A Simple Grid Part 2


  • Sat Mar 08 15:00:24 EST 2008, me

    I want to show you a few more key points about inferno that are useful in building a grid. I'll show a really simple example of feeding data to all the worker processes.

    Setup the grid as described in my last post.

    This example is a multicore grep(1), so I want to send filenames to multiple grep workers. The are many different ways of doing this. The point here is to show more features of inferno that highlight its special qualities.

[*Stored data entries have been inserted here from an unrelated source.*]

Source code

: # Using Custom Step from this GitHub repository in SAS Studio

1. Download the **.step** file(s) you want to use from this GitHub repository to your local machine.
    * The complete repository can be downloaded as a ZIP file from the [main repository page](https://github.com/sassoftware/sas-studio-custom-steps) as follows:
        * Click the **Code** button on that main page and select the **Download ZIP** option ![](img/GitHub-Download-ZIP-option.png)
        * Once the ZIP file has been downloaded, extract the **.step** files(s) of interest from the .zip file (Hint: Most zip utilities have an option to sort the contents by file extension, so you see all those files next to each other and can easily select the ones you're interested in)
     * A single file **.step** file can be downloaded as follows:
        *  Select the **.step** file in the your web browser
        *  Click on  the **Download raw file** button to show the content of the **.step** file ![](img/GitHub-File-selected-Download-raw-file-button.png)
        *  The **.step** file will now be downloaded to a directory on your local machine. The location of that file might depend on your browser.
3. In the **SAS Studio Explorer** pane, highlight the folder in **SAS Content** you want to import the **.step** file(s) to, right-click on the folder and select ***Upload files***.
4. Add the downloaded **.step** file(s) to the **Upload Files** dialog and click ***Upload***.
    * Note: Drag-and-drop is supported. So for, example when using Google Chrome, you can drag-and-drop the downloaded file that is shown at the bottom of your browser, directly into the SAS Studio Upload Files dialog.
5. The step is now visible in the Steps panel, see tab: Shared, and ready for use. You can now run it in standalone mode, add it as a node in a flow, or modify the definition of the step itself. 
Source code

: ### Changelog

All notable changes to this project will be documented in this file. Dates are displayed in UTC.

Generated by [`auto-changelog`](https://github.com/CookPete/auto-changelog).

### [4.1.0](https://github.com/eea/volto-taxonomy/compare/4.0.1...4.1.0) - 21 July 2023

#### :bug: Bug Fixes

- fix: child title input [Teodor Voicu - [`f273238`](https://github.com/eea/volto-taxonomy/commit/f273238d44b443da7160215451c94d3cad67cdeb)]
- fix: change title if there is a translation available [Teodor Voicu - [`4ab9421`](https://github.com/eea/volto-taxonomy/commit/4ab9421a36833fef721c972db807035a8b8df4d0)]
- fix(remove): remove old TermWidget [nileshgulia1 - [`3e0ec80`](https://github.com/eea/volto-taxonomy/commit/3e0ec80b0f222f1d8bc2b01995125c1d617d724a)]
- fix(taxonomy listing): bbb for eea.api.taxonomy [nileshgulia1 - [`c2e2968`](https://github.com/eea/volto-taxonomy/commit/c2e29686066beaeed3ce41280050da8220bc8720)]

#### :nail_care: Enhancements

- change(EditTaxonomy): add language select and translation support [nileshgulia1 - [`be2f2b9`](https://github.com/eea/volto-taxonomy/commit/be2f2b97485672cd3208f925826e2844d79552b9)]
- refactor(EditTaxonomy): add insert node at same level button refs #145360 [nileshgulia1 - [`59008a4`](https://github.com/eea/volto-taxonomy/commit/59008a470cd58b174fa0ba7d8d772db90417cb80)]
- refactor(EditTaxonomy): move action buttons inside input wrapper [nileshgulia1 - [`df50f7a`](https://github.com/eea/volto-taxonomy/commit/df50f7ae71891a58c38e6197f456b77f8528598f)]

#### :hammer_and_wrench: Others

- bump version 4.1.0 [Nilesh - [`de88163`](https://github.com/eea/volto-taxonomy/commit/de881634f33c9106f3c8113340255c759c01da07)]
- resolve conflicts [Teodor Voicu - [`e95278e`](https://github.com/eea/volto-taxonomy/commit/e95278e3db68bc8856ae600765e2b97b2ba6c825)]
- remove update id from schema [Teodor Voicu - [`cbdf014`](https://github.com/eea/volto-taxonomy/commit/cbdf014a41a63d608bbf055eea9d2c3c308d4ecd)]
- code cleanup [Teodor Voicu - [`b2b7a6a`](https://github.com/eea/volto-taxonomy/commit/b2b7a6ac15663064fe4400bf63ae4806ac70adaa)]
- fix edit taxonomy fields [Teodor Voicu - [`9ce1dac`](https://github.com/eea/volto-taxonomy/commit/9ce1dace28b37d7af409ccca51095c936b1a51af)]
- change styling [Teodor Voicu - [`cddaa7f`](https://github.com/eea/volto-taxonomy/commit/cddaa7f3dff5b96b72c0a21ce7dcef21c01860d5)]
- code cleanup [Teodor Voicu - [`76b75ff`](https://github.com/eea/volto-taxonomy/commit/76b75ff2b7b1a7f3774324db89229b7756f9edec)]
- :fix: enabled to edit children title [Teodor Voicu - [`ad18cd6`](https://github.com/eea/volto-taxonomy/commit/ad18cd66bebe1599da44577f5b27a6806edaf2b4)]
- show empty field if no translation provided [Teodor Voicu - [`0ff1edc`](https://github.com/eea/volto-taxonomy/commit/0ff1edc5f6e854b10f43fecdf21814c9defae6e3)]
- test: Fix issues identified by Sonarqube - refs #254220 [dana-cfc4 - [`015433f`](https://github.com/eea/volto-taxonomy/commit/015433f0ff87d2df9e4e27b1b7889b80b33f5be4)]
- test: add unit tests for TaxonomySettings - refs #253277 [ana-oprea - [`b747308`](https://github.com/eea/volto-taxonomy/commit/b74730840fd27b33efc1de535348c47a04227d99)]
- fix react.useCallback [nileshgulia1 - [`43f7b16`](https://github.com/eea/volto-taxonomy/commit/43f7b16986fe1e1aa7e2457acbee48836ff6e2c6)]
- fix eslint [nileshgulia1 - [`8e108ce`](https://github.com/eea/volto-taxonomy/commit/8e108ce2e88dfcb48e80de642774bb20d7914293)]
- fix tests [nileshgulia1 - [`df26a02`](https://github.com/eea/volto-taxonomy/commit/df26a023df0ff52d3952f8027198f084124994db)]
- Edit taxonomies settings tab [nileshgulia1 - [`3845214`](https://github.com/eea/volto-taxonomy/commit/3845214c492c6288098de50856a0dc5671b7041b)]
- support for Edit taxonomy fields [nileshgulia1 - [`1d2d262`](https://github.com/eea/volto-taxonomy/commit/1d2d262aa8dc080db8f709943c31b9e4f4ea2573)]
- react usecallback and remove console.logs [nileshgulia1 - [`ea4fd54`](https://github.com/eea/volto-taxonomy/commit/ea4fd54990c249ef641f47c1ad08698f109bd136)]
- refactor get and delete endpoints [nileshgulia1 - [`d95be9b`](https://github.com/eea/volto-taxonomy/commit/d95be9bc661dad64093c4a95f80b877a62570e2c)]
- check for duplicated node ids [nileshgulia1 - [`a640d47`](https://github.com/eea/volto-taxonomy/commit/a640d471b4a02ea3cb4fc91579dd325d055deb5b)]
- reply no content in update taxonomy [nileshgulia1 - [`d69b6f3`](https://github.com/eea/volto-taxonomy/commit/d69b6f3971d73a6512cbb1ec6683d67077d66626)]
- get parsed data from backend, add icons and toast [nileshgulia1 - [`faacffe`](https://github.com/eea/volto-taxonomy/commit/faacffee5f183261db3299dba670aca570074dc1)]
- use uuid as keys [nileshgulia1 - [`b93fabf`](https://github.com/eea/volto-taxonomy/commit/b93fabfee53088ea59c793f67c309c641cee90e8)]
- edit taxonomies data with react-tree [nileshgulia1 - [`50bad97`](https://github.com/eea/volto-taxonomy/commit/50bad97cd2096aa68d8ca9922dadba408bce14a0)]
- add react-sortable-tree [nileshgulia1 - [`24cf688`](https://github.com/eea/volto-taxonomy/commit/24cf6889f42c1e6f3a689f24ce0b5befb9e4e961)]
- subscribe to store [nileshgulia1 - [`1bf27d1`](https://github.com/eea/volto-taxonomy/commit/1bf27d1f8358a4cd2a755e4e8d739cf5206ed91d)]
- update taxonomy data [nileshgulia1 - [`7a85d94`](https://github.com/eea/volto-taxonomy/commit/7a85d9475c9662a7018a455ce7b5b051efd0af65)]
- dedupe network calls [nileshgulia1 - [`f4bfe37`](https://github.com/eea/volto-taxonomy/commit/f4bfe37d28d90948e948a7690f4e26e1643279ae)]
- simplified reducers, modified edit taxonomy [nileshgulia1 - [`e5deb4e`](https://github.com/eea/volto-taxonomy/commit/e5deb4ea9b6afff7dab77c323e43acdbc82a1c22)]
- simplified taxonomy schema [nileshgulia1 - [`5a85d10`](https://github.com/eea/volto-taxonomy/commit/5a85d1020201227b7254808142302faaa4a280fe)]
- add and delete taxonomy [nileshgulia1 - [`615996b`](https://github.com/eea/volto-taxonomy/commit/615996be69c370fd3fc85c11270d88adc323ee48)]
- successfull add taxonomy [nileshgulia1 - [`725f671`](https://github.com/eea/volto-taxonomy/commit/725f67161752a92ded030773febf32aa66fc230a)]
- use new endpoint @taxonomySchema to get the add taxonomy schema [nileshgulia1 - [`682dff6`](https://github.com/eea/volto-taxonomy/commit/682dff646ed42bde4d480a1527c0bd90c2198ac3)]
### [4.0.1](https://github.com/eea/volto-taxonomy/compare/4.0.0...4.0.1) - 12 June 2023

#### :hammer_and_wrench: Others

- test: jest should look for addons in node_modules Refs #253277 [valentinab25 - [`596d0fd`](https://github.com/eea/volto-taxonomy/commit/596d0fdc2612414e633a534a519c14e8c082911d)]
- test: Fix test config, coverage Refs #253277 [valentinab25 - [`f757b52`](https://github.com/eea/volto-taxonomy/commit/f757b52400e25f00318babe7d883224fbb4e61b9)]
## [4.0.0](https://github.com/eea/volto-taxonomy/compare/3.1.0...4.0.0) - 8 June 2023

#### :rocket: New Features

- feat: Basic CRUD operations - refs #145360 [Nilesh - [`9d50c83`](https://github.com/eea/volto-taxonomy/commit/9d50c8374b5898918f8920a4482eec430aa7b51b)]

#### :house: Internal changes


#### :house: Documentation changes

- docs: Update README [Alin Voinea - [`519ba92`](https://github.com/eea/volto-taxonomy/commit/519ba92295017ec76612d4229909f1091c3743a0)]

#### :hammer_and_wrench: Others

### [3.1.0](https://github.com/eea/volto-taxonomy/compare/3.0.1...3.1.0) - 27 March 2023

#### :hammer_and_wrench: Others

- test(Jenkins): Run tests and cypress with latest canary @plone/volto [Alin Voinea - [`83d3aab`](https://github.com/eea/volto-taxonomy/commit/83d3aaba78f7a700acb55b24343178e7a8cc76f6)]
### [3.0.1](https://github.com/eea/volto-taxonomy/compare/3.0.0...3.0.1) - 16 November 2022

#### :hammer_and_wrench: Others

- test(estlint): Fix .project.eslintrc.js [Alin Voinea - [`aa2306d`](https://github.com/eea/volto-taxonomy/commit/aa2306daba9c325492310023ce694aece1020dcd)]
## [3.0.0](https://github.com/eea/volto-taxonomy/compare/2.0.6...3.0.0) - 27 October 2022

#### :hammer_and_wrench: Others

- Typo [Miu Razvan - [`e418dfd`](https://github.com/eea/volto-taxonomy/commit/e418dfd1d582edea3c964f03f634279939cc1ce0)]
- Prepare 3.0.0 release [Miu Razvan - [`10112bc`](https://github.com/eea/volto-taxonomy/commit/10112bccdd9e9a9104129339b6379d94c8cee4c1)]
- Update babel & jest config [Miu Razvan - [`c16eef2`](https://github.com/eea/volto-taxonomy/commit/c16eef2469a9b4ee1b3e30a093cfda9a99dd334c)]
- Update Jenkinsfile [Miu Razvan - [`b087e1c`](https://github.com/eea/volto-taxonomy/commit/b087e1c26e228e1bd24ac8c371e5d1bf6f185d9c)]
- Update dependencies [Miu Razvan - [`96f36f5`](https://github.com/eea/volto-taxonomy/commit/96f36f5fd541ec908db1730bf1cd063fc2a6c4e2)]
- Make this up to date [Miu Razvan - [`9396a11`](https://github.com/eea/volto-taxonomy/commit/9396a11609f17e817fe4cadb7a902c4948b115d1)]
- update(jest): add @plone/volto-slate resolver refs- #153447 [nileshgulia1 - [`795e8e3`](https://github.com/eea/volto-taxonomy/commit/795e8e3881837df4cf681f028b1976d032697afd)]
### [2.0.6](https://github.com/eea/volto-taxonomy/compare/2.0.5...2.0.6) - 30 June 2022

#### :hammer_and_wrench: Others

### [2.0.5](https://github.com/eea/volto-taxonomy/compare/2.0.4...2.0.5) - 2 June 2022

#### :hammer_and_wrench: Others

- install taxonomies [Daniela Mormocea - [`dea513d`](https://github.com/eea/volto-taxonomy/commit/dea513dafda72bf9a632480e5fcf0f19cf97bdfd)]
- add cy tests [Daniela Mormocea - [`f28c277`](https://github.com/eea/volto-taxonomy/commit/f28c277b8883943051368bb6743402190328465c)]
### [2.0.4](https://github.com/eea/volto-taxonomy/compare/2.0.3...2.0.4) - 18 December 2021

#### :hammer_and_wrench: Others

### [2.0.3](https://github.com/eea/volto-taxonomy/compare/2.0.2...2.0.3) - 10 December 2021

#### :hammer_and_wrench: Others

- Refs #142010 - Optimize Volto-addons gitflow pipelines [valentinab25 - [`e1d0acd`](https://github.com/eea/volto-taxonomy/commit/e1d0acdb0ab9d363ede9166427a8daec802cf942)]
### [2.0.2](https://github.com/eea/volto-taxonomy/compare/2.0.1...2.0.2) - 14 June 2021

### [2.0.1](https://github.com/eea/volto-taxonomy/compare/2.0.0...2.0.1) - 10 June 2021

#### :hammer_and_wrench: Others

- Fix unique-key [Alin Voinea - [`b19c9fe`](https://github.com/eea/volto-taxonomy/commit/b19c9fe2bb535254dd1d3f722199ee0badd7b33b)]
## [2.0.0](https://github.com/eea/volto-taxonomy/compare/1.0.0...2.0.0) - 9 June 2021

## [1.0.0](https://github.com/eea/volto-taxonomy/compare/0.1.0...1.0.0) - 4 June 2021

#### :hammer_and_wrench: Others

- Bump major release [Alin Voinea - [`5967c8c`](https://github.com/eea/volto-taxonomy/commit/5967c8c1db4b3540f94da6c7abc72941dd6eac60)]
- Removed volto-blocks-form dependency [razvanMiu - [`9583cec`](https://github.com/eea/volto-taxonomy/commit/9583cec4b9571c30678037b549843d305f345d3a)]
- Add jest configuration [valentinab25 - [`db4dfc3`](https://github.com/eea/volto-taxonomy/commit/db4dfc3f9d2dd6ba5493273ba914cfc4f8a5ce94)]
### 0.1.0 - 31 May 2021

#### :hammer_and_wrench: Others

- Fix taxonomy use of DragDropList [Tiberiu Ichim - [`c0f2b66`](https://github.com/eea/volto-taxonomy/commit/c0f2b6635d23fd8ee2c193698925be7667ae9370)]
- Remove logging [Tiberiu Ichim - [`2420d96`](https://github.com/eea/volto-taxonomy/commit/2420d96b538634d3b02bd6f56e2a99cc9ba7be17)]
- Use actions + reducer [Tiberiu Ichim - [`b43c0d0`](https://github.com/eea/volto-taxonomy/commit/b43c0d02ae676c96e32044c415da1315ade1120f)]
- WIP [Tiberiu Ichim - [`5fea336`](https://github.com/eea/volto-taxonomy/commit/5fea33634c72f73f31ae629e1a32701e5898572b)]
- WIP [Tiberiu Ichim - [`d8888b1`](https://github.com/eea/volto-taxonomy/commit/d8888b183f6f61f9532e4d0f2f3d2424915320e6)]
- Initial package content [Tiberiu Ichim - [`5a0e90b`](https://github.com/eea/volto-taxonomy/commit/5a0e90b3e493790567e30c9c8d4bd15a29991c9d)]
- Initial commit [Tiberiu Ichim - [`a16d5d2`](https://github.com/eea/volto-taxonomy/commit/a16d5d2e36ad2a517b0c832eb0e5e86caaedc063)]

    One such quality is that rcmd exports the local namespace to the remote command; we can use this to supply information to control the remote processes. The namespace is mounted on /n/client. To see this try,

       	% rcmd -A ${nextcpu} ls /n/client
    

    Remember there's a lot more there than just a disk filesystem. We can create named pipes and feed data from one local to many remote processes through this pipe(3).

    Make a named pipe

       	% mkdir /tmp/rpipe
       	% bind '#|' /tmp/rpipe
    

    A simple example using the pipe (start the reading process first),

       	% rcmd -A ${nextcpu} cat /n/client/tmp/rpipe/data1 &
       	% du -a > /tmp/rpipe/data
    

    I defined rsplit in my last post, but it only worked for .dis commands so I'm going to tweak it to work with sh braced blocks (another important inferno quality).

       fn rsplit {
       	args := $*
       	rpid := ()
       	for i in `{ndb/regquery -n svc rstyx} {
       		rcmd -A $i sh -c ${quote $"args }&
       		rpid = $apid $rpid
       	}
       	for i in  /prog/ ^ $rpid ^/wait {read < $i  } >/dev/null >[2=1]
       }
    

    I'm going to use the command fs(1) to walk a file tree and print the paths. For this example I'm going to have it print all limbo source files.

       fn limbofiles {
       	fs print  {select {mode -d}  {filter -d {match -ar '.*\.(b|m)$'} {walk /appl}} } 
       }
    

    Now I'm going to tie the pipe, fs, and rsplit together to get a distributed grep.

       fn lk {
       	re = $1
       	bind '#|' /tmp/rpipe
       	rsplit {
       		re=`{cat /n/client/env/re}; 
       		getlines {grep -i $re $line /dev/null} < /n/client/tmp/rpipe/data1
       	}&
       	sid := $apid
       	limbofiles > /tmp/rpipe/data
       	read < /prog/ ^ $sid ^ /wait  >/dev/null >[2=1]
       }
    

    A few things to note about that. I set the environment variable 're' to the first argument of lk. The env(3) filesystem is also exported as part of our rcmd namespace, so I can read the value of 're' from any worker,

       	re=`{cat /n/client/env/re}
    

    I use the sh-std(1) builtin 'getlines' to read one line at a time from the pipe and run grep (the /dev/null is to force grep to print filenames). The last line is there to wait for the rsplit command to finish.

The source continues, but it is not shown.